Radmarathon zum Gedenken an Hiroschima
Mit einer Tour vom US-Hauptquartier in Stuttgart zum US-Stützpunkt Büchel in der Eifel protestieren Friedensinitiativen gegen die US-Atomwaffen in Deutschland. Prominente Radsportler unterstützen die Aktion durch ihre Teilnahme
Im Ernstfall sollen auch deutsche Piloten die Atombomben ans Ziel fliegen
MANNHEIM taz ■ Willi Altig kann eigentlich kein Fahrrad mehr sehen. Wer mehr als 20 Jahre lang professionell Rad gefahren sei, hasse eben irgendwann das stählerne Sportgerät mit dem harten Rennsattel, sagt der heute 70-Jährige. Rennradfahren sei schließlich „die härteste Sportart überhaupt“. Doch ab und zu steigt der fünffache Deutsche Meister, Etappengewinner des Giro d’Italia und erfolgreiche Teilnehmer der Tour de France wieder aufs Fahrrad. Im Rahmen von Benefizfahrten etwa für krebskranke Kinder. Oder für die Umwelt. Und wie in knapp einer Woche für den Weltfrieden und gegen Atomwaffen auf deutschem Boden.
Am kommenden Samstag findet der Radmarathon „Pacemakers“ statt. Am 6. August vor genau 60 Jahren war die japanische Stadt Hiroschima Ziel eines Atombombenabwurfs der US-amerikanischen Luftwaffe am Ende des Zweiten Weltkriegs.
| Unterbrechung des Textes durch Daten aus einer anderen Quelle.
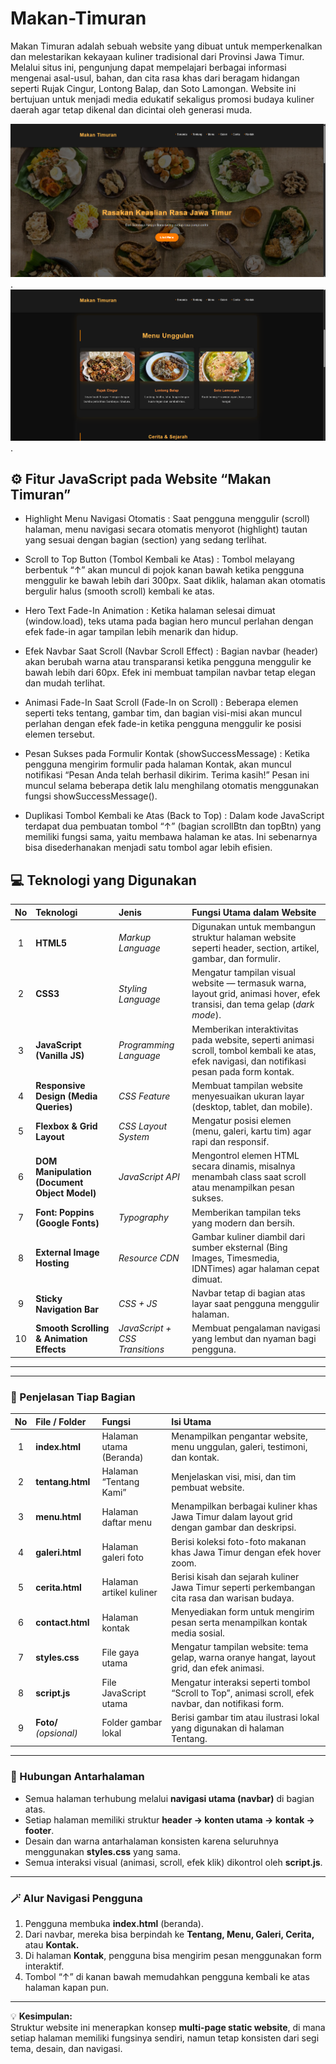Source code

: # Makan-Timuran
Makan Timuran adalah sebuah website yang dibuat untuk memperkenalkan dan melestarikan kekayaan kuliner tradisional dari Provinsi Jawa Timur. Melalui situs ini, pengunjung dapat mempelajari berbagai informasi mengenai asal-usul, bahan, dan cita rasa khas dari beragam hidangan seperti Rujak Cingur, Lontong Balap, dan Soto Lamongan. Website ini bertujuan untuk menjadi media edukatif sekaligus promosi budaya kuliner daerah agar tetap dikenal dan dicintai oleh generasi muda.

![IMG](https://github.com/AdeeM03/Makan-Timuran/blob/ba7cbcd0e555ef22f819f86d8b0c85ab12b051e6/IMG/ss1.png).
![IMG](https://github.com/AdeeM03/Makan-Timuran/blob/732722d779227fd1165b486b459e82ff80b3b5c3/IMG/ss2.png).

## ⚙️ Fitur JavaScript pada Website “Makan Timuran”

- Highlight Menu Navigasi Otomatis : Saat pengguna menggulir (scroll) halaman, menu navigasi secara otomatis menyorot (highlight) tautan yang sesuai dengan bagian (section) yang sedang terlihat.

- Scroll to Top Button (Tombol Kembali ke Atas) : Tombol melayang berbentuk “↑” akan muncul di pojok kanan bawah ketika pengguna menggulir ke bawah lebih dari 300px.
Saat diklik, halaman akan otomatis bergulir halus (smooth scroll) kembali ke atas.

- Hero Text Fade-In Animation : Ketika halaman selesai dimuat (window.load), teks utama pada bagian hero muncul perlahan dengan efek fade-in agar tampilan lebih menarik dan hidup.

- Efek Navbar Saat Scroll (Navbar Scroll Effect) : Bagian navbar (header) akan berubah warna atau transparansi ketika pengguna menggulir ke bawah lebih dari 60px.
Efek ini membuat tampilan navbar tetap elegan dan mudah terlihat.

- Animasi Fade-In Saat Scroll (Fade-In on Scroll) : Beberapa elemen seperti teks tentang, gambar tim, dan bagian visi-misi akan muncul perlahan dengan efek fade-in ketika pengguna menggulir ke posisi elemen tersebut.

- Pesan Sukses pada Formulir Kontak (showSuccessMessage) : Ketika pengguna mengirim formulir pada halaman Kontak, akan muncul notifikasi “Pesan Anda telah berhasil dikirim. Terima kasih!”
Pesan ini muncul selama beberapa detik lalu menghilang otomatis menggunakan fungsi showSuccessMessage().

- Duplikasi Tombol Kembali ke Atas (Back to Top) : Dalam kode JavaScript terdapat dua pembuatan tombol “↑” (bagian scrollBtn dan topBtn) yang memiliki fungsi sama, yaitu membawa halaman ke atas.
Ini sebenarnya bisa disederhanakan menjadi satu tombol agar lebih efisien.


## 💻 Teknologi yang Digunakan

| No | Teknologi | Jenis | Fungsi Utama dalam Website |
|:--:|:--|:--|:--|
| 1 | **HTML5** | *Markup Language* | Digunakan untuk membangun struktur halaman website seperti header, section, artikel, gambar, dan formulir. |
| 2 | **CSS3** | *Styling Language* | Mengatur tampilan visual website — termasuk warna, layout grid, animasi hover, efek transisi, dan tema gelap (*dark mode*). |
| 3 | **JavaScript (Vanilla JS)** | *Programming Language* | Memberikan interaktivitas pada website, seperti animasi scroll, tombol kembali ke atas, efek navigasi, dan notifikasi pesan pada form kontak. |
| 4 | **Responsive Design (Media Queries)** | *CSS Feature* | Membuat tampilan website menyesuaikan ukuran layar (desktop, tablet, dan mobile). |
| 5 | **Flexbox & Grid Layout** | *CSS Layout System* | Mengatur posisi elemen (menu, galeri, kartu tim) agar rapi dan responsif. |
| 6 | **DOM Manipulation (Document Object Model)** | *JavaScript API* | Mengontrol elemen HTML secara dinamis, misalnya menambah class saat scroll atau menampilkan pesan sukses. |
| 7 | **Font: Poppins (Google Fonts)** | *Typography* | Memberikan tampilan teks yang modern dan bersih. |
| 8 | **External Image Hosting** | *Resource CDN* | Gambar kuliner diambil dari sumber eksternal (Bing Images, Timesmedia, IDNTimes) agar halaman cepat dimuat. |
| 9 | **Sticky Navigation Bar** | *CSS + JS* | Navbar tetap di bagian atas layar saat pengguna menggulir halaman. |
| 10 | **Smooth Scrolling & Animation Effects** | *JavaScript + CSS Transitions* | Membuat pengalaman navigasi yang lembut dan nyaman bagi pengguna. |

---

---

### 🧩 Penjelasan Tiap Bagian

| No | File / Folder | Fungsi | Isi Utama |
|:--:|:--|:--|:--|
| 1 | **index.html** | Halaman utama (Beranda) | Menampilkan pengantar website, menu unggulan, galeri, testimoni, dan kontak. |
| 2 | **tentang.html** | Halaman “Tentang Kami” | Menjelaskan visi, misi, dan tim pembuat website. |
| 3 | **menu.html** | Halaman daftar menu | Menampilkan berbagai kuliner khas Jawa Timur dalam layout grid dengan gambar dan deskripsi. |
| 4 | **galeri.html** | Halaman galeri foto | Berisi koleksi foto-foto makanan khas Jawa Timur dengan efek hover zoom. |
| 5 | **cerita.html** | Halaman artikel kuliner | Berisi kisah dan sejarah kuliner Jawa Timur seperti perkembangan cita rasa dan warisan budaya. |
| 6 | **contact.html** | Halaman kontak | Menyediakan form untuk mengirim pesan serta menampilkan kontak media sosial. |
| 7 | **styles.css** | File gaya utama | Mengatur tampilan website: tema gelap, warna oranye hangat, layout grid, dan efek animasi. |
| 8 | **script.js** | File JavaScript utama | Mengatur interaksi seperti tombol “Scroll to Top”, animasi scroll, efek navbar, dan notifikasi form. |
| 9 | **Foto/** *(opsional)* | Folder gambar lokal | Berisi gambar tim atau ilustrasi lokal yang digunakan di halaman Tentang. |

---

### 🧭 Hubungan Antarhalaman
- Semua halaman terhubung melalui **navigasi utama (navbar)** di bagian atas.  
- Setiap halaman memiliki struktur **header → konten utama → kontak → footer**.  
- Desain dan warna antarhalaman konsisten karena seluruhnya menggunakan **styles.css** yang sama.  
- Semua interaksi visual (animasi, scroll, efek klik) dikontrol oleh **script.js**.

---

### 🪄 Alur Navigasi Pengguna
1. Pengguna membuka **index.html** (beranda).  
2. Dari navbar, mereka bisa berpindah ke **Tentang, Menu, Galeri, Cerita,** atau **Kontak.**  
3. Di halaman **Kontak**, pengguna bisa mengirim pesan menggunakan form interaktif.  
4. Tombol “↑” di kanan bawah memudahkan pengguna kembali ke atas halaman kapan pun.

---
 💡 **Kesimpulan:**  
 Struktur website ini menerapkan konsep **multi-page static website**, di mana setiap halaman memiliki fungsinya sendiri, namun tetap konsisten dari segi tema, desain, dan navigasi.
Nur Tage später wurde auch die Stadt Nagasaki atomar verseucht. Zehntausende starben bei den atomaren Angriffen und Zehntausende an den Spätfolgen.
„Sportlich aktiv für eine atomwaffenfrei Welt“ heißt das Motto der 333 Kilometer langen Tagesfahrt. Mit dabei sind neben Altig auch Udo Bölts, der mehrfach die Tour de France fuhr, und die jüngste Radweltmeisterin aller Zeiten, Ute Enzenauer. Zum Unterstützerkreis des Radmarathon für den Frieden gehört etwa neben Greenpeace und dem „gepa Fair Handelshaus“ auch die taz.
Die Tour startet in Stuttgart, dem Sitz der US-amerikanischen Kommandozentrale für Europa (Eucom). Und führt dann über die US-Airbase Ramstein in der Pfalz zum Luftwaffenfliegerhorst Büchel in der Eifel. Auf den Nato-Flughäfen Ramstein und Büchel sollen nach offiziell nicht bestätigten Informationen insgesamt etwa 150 Atomwaffen lagern, die von Spezialeinheiten der US-Streitkräfte gewartet und bewacht werden.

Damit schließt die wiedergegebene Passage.